Our fixed charge coverage ratio was 3.9 times at year-end 2010, up from 2.7 times in the previous quarter.
A description of how we calculate these ratios can be found in the back of our supplemental operating and financial data report furnished to the SEC and available on our website.
This leads to our funding requirements for 2011.
First and foremost, the timing of our capital raising activities is a function of our investment activities and market conditions.
We expect to raise additional capital for growth through a combination of common equity, preferred stock and unsecured debt.
It is also possible that we may sell certain non-core assets to raise capital.
However we have not included any potential asset sales in our 2011 guidance.
As of the end of the day yesterday, the balance on our $750 million revolving credit facility, net of cash at year-end, was $423 million.
Finally, moving on to our revised 2011 FFO guidance.
Because we are entering the year with a leasing backlog equal to approximately $27.5 million, which is quite a bit larger than we anticipated last quarter, and because we've changed some of our assumptions regarding the timing of capital markets activities, we are raising our FFO guidance for the year ending December 31, 2011 at the midpoint by $0.075 per share to between $3.80 and $3.95 per diluted share in unit.
This guidance represents expected FFO growth of 12.1% to 16.5% over reported 2010 FFO of $3.39 per diluted share in unit.
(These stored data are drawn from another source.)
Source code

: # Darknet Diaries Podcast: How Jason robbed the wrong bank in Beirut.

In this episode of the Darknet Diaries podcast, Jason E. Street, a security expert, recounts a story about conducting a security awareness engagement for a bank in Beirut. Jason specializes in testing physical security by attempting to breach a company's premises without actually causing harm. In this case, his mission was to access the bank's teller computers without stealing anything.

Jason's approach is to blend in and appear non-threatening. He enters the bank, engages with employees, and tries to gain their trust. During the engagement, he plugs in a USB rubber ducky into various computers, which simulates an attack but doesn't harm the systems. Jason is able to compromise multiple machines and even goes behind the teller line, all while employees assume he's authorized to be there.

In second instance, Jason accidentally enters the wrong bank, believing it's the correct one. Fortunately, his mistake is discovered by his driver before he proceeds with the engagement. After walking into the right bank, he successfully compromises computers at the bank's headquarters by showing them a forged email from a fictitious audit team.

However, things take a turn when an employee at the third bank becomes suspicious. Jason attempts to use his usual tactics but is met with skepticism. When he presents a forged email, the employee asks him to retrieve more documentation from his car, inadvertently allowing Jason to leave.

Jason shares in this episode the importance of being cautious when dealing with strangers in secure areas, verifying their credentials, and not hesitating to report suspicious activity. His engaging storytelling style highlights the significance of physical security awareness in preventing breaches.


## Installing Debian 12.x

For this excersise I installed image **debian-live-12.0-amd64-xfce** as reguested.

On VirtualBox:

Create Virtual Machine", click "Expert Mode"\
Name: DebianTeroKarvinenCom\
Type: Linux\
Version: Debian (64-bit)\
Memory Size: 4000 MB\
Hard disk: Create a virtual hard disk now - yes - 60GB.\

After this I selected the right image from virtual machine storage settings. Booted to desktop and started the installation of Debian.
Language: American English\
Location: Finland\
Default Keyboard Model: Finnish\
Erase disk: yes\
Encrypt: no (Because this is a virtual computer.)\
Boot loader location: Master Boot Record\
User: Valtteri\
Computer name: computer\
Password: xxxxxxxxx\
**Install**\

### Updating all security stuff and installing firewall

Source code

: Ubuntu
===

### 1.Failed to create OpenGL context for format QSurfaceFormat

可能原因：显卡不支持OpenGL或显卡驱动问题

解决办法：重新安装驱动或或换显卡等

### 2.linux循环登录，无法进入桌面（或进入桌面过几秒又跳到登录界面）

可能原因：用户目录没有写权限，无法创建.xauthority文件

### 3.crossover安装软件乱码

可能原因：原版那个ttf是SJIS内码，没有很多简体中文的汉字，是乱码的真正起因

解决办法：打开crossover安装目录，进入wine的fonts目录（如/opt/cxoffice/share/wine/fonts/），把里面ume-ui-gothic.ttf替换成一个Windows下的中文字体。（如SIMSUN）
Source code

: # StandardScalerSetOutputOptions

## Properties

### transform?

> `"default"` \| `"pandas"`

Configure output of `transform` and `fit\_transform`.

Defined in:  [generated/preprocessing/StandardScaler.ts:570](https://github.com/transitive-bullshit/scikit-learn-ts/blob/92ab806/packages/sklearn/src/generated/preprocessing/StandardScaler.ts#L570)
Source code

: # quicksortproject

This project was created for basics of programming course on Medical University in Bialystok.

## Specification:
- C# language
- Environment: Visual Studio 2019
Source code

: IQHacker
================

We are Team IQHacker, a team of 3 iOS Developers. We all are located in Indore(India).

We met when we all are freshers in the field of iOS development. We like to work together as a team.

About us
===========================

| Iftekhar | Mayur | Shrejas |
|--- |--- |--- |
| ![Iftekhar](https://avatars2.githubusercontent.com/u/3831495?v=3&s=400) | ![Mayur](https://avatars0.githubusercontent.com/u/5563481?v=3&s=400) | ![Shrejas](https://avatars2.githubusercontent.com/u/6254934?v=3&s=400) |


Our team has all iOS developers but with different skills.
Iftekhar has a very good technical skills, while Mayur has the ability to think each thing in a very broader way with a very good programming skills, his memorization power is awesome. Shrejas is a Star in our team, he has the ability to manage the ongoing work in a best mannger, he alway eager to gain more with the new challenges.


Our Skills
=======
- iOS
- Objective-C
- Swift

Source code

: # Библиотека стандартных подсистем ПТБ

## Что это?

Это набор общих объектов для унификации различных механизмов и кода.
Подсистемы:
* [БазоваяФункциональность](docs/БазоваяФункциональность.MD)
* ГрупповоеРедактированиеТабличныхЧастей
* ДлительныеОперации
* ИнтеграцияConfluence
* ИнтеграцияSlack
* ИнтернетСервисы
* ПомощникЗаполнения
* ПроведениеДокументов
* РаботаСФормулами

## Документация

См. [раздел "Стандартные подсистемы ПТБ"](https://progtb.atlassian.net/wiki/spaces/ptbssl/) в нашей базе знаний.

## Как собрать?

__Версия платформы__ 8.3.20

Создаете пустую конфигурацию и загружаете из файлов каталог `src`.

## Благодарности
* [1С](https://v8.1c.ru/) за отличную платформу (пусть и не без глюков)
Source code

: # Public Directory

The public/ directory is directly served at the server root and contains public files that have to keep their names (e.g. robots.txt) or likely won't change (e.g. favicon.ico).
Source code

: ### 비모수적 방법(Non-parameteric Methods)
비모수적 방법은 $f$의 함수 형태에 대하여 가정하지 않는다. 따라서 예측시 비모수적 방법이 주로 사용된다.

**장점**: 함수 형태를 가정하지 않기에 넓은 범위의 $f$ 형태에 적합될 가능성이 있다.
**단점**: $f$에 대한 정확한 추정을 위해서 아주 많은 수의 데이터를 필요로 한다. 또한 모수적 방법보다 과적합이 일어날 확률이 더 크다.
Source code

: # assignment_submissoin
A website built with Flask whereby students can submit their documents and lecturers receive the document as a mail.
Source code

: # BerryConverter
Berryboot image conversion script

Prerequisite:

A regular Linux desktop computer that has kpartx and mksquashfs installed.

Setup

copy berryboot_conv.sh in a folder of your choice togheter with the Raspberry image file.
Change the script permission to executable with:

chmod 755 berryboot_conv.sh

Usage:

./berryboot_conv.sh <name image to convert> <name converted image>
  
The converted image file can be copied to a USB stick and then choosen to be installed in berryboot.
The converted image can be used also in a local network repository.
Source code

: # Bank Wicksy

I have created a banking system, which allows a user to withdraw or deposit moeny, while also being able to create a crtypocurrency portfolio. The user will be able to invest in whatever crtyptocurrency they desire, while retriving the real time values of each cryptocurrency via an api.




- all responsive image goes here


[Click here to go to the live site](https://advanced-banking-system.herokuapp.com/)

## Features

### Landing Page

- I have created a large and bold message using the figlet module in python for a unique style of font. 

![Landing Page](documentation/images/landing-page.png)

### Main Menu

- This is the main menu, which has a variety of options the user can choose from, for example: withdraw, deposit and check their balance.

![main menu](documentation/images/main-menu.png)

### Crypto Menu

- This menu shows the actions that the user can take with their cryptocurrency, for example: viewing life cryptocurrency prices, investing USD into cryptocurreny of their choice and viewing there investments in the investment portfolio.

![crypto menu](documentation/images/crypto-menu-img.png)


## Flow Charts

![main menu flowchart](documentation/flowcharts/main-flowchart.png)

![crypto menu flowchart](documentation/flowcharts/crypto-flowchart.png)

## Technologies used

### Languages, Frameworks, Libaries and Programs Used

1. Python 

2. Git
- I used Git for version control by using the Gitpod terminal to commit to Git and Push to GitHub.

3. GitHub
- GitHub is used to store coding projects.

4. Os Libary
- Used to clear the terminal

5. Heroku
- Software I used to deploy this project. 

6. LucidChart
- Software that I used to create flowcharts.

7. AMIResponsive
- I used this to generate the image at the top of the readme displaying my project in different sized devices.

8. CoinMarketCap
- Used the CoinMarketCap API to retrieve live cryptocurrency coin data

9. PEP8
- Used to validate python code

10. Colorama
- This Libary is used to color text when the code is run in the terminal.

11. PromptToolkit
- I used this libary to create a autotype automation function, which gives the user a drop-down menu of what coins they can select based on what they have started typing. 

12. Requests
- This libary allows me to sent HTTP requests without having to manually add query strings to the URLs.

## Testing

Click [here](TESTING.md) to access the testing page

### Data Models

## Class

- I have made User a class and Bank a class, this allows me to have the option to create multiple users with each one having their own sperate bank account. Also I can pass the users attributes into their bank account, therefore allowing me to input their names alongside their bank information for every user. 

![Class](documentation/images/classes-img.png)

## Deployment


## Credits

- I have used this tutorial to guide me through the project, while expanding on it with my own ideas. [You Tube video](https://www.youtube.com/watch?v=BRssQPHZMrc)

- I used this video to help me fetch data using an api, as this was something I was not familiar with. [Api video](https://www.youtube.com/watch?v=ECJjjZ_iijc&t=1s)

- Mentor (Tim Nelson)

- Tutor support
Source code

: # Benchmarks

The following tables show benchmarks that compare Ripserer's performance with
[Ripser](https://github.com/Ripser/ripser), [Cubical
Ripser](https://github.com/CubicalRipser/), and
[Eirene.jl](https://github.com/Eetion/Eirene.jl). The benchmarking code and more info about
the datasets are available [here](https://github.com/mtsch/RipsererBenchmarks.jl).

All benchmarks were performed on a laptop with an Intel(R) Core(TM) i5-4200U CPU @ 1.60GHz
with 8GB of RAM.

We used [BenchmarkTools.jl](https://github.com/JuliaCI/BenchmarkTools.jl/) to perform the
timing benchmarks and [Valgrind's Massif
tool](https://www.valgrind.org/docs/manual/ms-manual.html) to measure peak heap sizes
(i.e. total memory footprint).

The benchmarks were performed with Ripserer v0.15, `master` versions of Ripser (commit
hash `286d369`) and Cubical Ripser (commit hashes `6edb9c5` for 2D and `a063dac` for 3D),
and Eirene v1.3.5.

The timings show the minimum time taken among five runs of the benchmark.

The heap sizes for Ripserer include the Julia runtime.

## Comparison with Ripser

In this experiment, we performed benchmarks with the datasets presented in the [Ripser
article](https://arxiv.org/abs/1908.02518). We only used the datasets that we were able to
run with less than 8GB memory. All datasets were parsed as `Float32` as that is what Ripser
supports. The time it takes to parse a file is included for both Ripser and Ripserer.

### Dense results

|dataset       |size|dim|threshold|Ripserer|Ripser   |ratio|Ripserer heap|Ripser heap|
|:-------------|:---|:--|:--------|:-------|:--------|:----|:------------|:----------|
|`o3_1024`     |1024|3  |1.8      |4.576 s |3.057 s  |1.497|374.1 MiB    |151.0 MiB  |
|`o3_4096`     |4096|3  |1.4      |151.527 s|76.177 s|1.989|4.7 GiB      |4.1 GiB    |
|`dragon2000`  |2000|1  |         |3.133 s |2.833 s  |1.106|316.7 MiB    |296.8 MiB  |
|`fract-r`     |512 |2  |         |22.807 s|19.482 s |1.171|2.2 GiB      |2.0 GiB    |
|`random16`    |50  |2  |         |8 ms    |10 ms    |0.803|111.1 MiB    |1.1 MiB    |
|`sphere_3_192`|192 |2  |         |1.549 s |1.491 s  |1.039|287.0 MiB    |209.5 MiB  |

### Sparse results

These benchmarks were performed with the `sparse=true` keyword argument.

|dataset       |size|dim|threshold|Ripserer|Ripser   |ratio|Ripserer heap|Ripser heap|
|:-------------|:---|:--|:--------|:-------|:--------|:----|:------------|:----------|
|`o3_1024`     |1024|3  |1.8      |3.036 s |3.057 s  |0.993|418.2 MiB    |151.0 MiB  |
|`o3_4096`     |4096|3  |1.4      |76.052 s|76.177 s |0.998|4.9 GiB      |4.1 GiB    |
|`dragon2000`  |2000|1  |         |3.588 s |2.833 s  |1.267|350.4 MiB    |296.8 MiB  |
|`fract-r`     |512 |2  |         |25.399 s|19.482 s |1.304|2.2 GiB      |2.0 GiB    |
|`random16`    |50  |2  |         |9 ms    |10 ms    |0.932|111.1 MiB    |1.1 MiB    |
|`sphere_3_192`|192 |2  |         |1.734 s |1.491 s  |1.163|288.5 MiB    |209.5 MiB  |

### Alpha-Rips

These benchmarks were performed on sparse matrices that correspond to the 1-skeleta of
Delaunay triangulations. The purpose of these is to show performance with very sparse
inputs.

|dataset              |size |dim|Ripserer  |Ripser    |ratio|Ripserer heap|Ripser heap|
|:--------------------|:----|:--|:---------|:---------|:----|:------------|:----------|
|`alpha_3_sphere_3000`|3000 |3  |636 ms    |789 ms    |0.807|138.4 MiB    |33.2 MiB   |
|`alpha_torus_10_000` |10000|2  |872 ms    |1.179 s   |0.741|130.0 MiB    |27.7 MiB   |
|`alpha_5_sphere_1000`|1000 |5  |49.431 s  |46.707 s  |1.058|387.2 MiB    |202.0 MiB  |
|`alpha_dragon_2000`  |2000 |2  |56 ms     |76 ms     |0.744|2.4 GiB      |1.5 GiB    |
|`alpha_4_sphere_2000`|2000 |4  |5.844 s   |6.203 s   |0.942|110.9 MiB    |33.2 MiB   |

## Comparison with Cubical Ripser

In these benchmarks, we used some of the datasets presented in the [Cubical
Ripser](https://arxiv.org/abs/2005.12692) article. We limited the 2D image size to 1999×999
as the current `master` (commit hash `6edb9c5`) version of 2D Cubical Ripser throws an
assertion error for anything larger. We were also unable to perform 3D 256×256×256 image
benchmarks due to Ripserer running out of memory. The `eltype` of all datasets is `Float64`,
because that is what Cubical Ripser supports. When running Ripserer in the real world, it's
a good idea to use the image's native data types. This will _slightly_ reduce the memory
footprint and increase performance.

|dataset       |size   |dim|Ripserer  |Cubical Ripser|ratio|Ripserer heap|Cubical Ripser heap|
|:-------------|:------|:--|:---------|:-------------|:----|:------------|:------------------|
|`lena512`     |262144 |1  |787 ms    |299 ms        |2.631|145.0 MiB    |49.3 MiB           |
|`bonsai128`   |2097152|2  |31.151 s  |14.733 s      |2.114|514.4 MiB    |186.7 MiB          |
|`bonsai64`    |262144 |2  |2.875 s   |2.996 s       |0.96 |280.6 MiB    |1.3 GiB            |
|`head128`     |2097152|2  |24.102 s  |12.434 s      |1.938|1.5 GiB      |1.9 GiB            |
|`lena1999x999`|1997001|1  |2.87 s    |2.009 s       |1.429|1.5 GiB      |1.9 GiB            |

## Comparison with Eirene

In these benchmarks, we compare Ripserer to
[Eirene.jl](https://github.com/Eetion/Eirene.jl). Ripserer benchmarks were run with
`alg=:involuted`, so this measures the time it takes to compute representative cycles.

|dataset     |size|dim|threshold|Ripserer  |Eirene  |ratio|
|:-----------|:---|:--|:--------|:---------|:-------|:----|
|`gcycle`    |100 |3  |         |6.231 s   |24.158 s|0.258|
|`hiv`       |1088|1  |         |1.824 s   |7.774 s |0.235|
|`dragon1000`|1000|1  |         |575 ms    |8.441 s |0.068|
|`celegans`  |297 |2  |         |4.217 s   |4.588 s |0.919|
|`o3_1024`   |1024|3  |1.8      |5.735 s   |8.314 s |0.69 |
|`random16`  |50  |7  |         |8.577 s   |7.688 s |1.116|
Before opening up for questions I would like to summarize my comments and make one final point.
One, our recent 28% increase in dividend was due to our expectations for growing cash flow and is consistent with our existing policy to target a 100% distribution of taxable income.
At a $57.50 share price, the current dividend generates a yield of 4.73% versus 3.4% for the RMZ.
Our 2010 FFO per share exceeded consensus by $0.10 for reported results and $0.20 on a core basis.
Our fourth quarter results also exceeded consensus reported FFO by $0.08 and core by $0.06.
There have been some comments from analysts about the quality of the bead because of the reversal of the Real Estate tax accrual in the fourth quarter.
While the fourth quarter results were positively affected by the reduced real estate taxes in the quarter, it is important to understand that the real estate taxes accrued in the previous quarters were too high and that the full year accrual is correct.
Therefore the 2010 FFO represents a clean bead of consensus.
Obviously we feel very good about this outcome.
Despite modest stock sales during the fourth quarter, our key credit metrics improved quarter-over-quarter due to our significant growth in EBITDA and the redemption of higher cost preferred stock.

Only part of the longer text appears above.